"The phones haven’t rung all week," exclaimed one dealer on West 24th Street in Chelsea. "Everybody’s hurting, and if they’re telling you different, they’re lying!" The dealer added, "This is off the record."
The view was rosier at another West 24th Street space, the Mike Weiss Gallery, which had sold all but one of the sophisticated, expressionist paintings of "Hobo Clowns" and "Girls with Animals" by 29-year-old artist Allison Schulnik, at prices in the $4,000-$22,000 range. "With the stock market sinking, people have no place to put their money -- so they buy art," he said.
"I prefer to be optimistic," said SoHo dealer Jeffrey Deitch at an art-and-money panel at Yale University Art Gallery last weekend, noting, in so many words, that "pessimism is catching." Deitch went on to say something about $1 million in sales being canceled in one week.
Sadly, the evidence is building that we do indeed face an art-market slump. Christie’s and Sotheby’s each held fall print auctions in London last week, and the results are illuminating. Christie’s sold lot total was 55 percent, and Sotheby’s was 60.5 percent -- both fairly low numbers.

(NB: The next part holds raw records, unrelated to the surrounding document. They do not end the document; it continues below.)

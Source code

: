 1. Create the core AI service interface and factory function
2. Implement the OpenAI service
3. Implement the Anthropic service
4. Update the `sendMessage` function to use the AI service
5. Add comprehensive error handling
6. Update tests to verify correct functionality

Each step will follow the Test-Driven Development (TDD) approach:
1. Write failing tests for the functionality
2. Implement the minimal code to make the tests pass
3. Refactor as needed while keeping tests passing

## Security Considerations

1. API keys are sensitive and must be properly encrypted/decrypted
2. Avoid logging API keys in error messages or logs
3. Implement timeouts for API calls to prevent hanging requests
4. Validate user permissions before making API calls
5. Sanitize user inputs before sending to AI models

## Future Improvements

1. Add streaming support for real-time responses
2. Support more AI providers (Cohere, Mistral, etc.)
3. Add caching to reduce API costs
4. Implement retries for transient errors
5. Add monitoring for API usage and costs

The last time the art market experienced a marked slump was in 1989, about 18 months after the "Black Monday" of Oct. 19, 1987, when stock markets crashed worldwide, dropping more than 20 percent in the U.S. An art-market lag of 12-18 months behind the overall economy has since become an article of faith.
According to the Artnet Market Trends Research Group, the art market peaked in 1989 and bottomed out four years later in 1993, with prices falling, on average, a total of 56 percent.
"I think the art market is going to continue to grow," Radell said, "though like any other asset category, it’s going to have a correction. Estimates are going to come down, and plenty of material is going to come to market. And despite the tight money, collectors are not going to want to miss the boat," Radell said. "So that bodes well for the fall sales."